Fusilamientos de Heredia | los fusilamientos

Los fusilamientos

Los aproximadamente 200 celadores de Álava ofrecieron fuerte resistencia, pero, abandonados por su comandante y oficiales y con más de treinta bajas, se rindieron bajo la promesa de que sus vidas serían respetadas. Los prisioneros fueron conducidos a Heredia en una marcha de 25 kilómetros hacia el este.

Al enterarse Zumalacárregui (que se retiraba hacia Navarra) de esta circunstancia, ordenó que fuesen puestos en capilla y fusilados al día siguiente. El comandante alavés Bruno Villarreal trató vanamente de exponer al jefe carlista "las tristes consecuencias que ocasionaría tan terrible orden". El caudillo carlista, sin embargo, se mostró inflexible. Aún consiguió Villarreal, a espaldas de Zumalacárregui, que dos de los celadores presos, conocidos suyos, fuesen ocultados y salvasen la vida, pero con los restantes se ejecutó la orden. El general carlista José Ignacio de Uranga anotó, escueto como siempre, en su diario: "Día 17. Permanecimos en Heredia donde se fusilaron 118 peseteros".

Opiniones y motivos

El historiador Antonio Pirala escribe: "El inmolarlos (a los celadores) fue un acto de inhumana crueldad, la horrible satisfacción de una venganza a la que no se entrega el que quiere aparecer como un héroe, como un genio. Dejó de ser héroe para ser hombre; desoyó la razón para oír las pasiones y arrojó sobre su frente una mancha de sangre que empañaba el brillo de su gloria y que sobre todo, nada hacía necesaria".

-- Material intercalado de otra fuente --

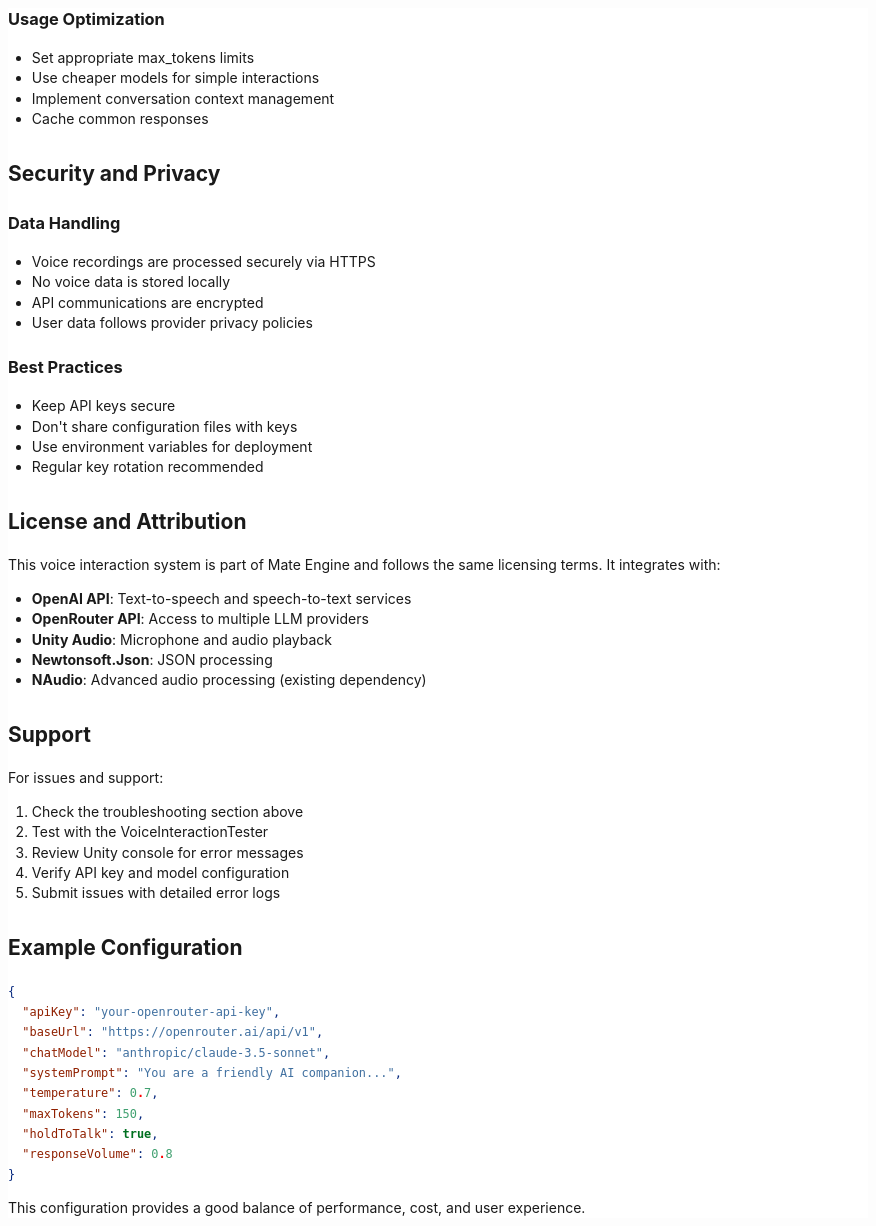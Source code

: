 ### Usage Optimization
- Set appropriate max_tokens limits
- Use cheaper models for simple interactions
- Implement conversation context management
- Cache common responses

## Security and Privacy

### Data Handling
- Voice recordings are processed securely via HTTPS
- No voice data is stored locally
- API communications are encrypted
- User data follows provider privacy policies

### Best Practices
- Keep API keys secure
- Don't share configuration files with keys
- Use environment variables for deployment
- Regular key rotation recommended

## License and Attribution

This voice interaction system is part of Mate Engine and follows the same licensing terms. It integrates with:

- **OpenAI API**: Text-to-speech and speech-to-text services
- **OpenRouter API**: Access to multiple LLM providers
- **Unity Audio**: Microphone and audio playback
- **Newtonsoft.Json**: JSON processing
- **NAudio**: Advanced audio processing (existing dependency)

## Support

For issues and support:
1. Check the troubleshooting section above
2. Test with the VoiceInteractionTester
3. Review Unity console for error messages
4. Verify API key and model configuration
5. Submit issues with detailed error logs

## Example Configuration

```json
{
  "apiKey": "your-openrouter-api-key",
  "baseUrl": "https://openrouter.ai/api/v1",
  "chatModel": "anthropic/claude-3.5-sonnet",
  "systemPrompt": "You are a friendly AI companion...",
  "temperature": 0.7,
  "maxTokens": 150,
  "holdToTalk": true,
  "responseVolume": 0.8
}
```

This configuration provides a good balance of performance, cost, and user experience.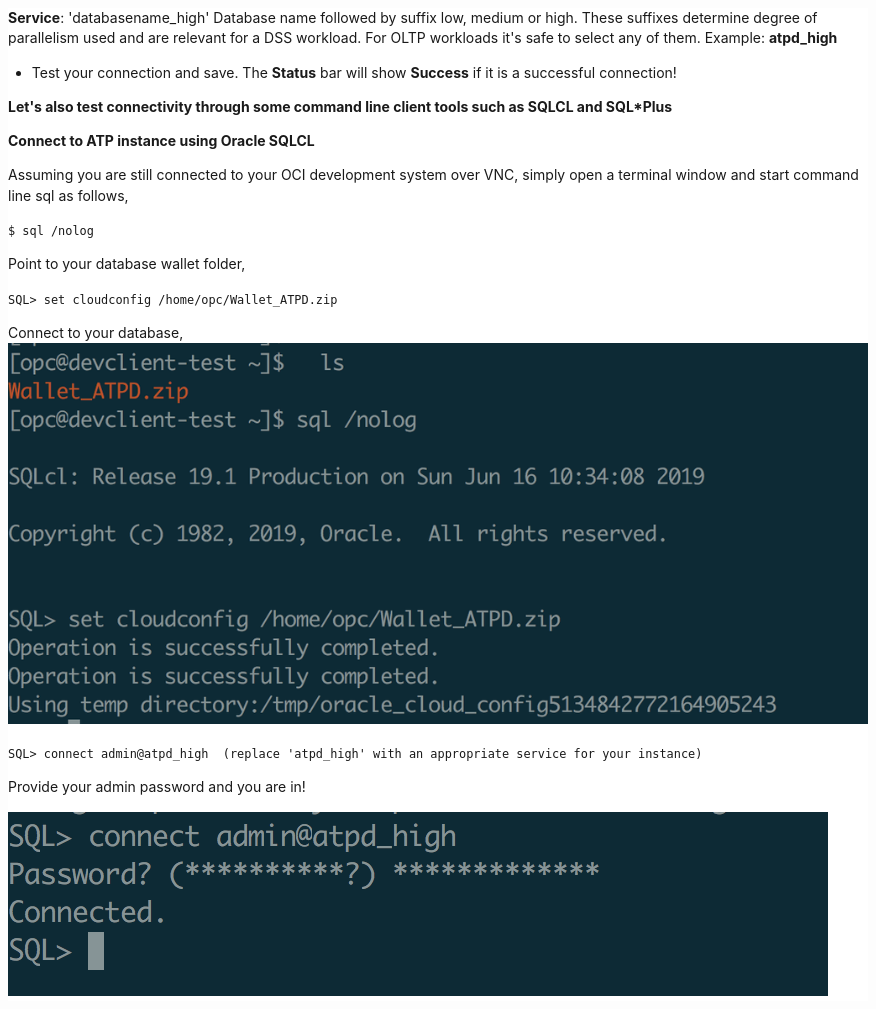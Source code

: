 **Service**: 'databasename_high' Database name followed by suffix low, medium or high. These suffixes determine degree of parallelism used and are relevant for a DSS workload. For OLTP workloads it's safe to select any of them. Example: **atpd_high**

- Test your connection and save. The **Status** bar will show **Success** if it is a successful connection!

**Let's also test connectivity through some command line client tools such as SQLCL and SQL*Plus**


**Connect to ATP instance using Oracle SQLCL**

Assuming you are still connected to your OCI development system over VNC, simply open a terminal window and start command line sql as follows,

```
$ sql /nolog
```
Point to your database wallet folder,
```
SQL> set cloudconfig /home/opc/Wallet_ATPD.zip
```
Connect to your database,
![](./images/500/sqlclconfigure.png)

```
SQL> connect admin@atpd_high  (replace 'atpd_high' with an appropriate service for your instance)
```
Provide your admin password and you are in!


![](./images/500/sqlclsuccess.png)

John Francis Bacon, cónsul británico de Bilbao, describe de este modo los motivos que impulsaron a Zumalacárregui a ordenar los fusilamientos de Heredia: "Fue guiado sin duda a determinación tan atroz por miras políticas; opinó le era necesario preservar a los suyos, difundiendo el terror en sus contrarios; porque es incuestionable que en las guerras civiles y revoluciones, alcanzan mayor respeto y atenciones aquellos que se deciden por medidas sanguinarias".